● YOUR OBJECTIVE
Which lines of the data contain the string "specific"? Copy every one.

● DATA FOR ANALYSIS

Content starts

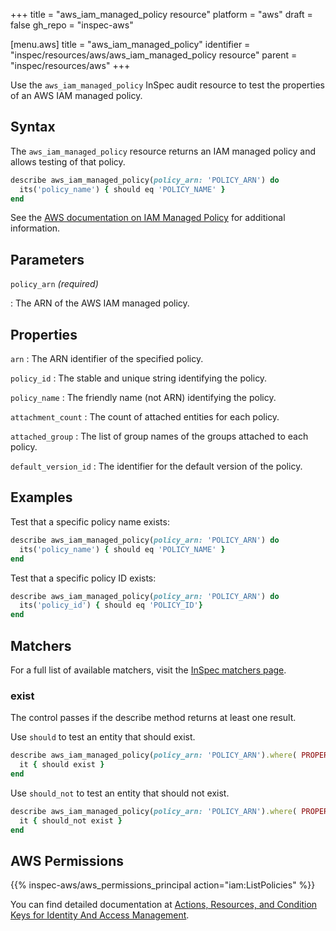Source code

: +++
title = "aws_iam_managed_policy resource"
platform = "aws"
draft = false
gh_repo = "inspec-aws"

[menu.aws]
title = "aws_iam_managed_policy"
identifier = "inspec/resources/aws/aws_iam_managed_policy resource"
parent = "inspec/resources/aws"
+++

Use the `aws_iam_managed_policy` InSpec audit resource to test the properties of an AWS IAM managed policy.

## Syntax

The `aws_iam_managed_policy` resource returns an IAM managed policy and allows testing of that policy.

```ruby
describe aws_iam_managed_policy(policy_arn: 'POLICY_ARN') do
  its('policy_name') { should eq 'POLICY_NAME' }
end
```

See the [AWS documentation on IAM Managed Policy](https://docs.aws.amazon.com/AWSCloudFormation/latest/UserGuide/aws-resource-iam-managedpolicy.html) for additional information.

## Parameters

`policy_arn` _(required)_

: The ARN of the AWS IAM managed policy.

## Properties

`arn`
: The ARN identifier of the specified policy.

`policy_id`
: The stable and unique string identifying the policy.

`policy_name`
: The friendly name (not ARN) identifying the policy.

`attachment_count`
: The count of attached entities for each policy.

`attached_group`
: The list of group names of the groups attached to each policy.

`default_version_id`
: The identifier for the default version of the policy.

## Examples

Test that a specific policy name exists:

```ruby
describe aws_iam_managed_policy(policy_arn: 'POLICY_ARN') do
  its('policy_name') { should eq 'POLICY_NAME' }
end
```

Test that a specific policy ID exists:

```ruby
describe aws_iam_managed_policy(policy_arn: 'POLICY_ARN') do
  its('policy_id') { should eq 'POLICY_ID'}
end
```

## Matchers

For a full list of available matchers, visit the [InSpec matchers page](https://www.inspec.io/docs/reference/matchers/).

### exist

The control passes if the describe method returns at least one result.

Use `should` to test an entity that should exist.

```ruby
describe aws_iam_managed_policy(policy_arn: 'POLICY_ARN').where( PROPERTY: PROPERTY_VALUE ) do
  it { should exist }
end
```

Use `should_not` to test an entity that should not exist.

```ruby
describe aws_iam_managed_policy(policy_arn: 'POLICY_ARN').where( PROPERTY: PROPERTY_VALUE ) do
  it { should_not exist }
end
```

## AWS Permissions

{{% inspec-aws/aws_permissions_principal action="iam:ListPolicies" %}}

You can find detailed documentation at [Actions, Resources, and Condition Keys for Identity And Access Management](https://docs.aws.amazon.com/IAM/latest/UserGuide/list_identityandaccessmanagement.html).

Content ends

● SOLVED EXERCISE
Test that a specific policy name exists:
Test that a specific policy ID exists:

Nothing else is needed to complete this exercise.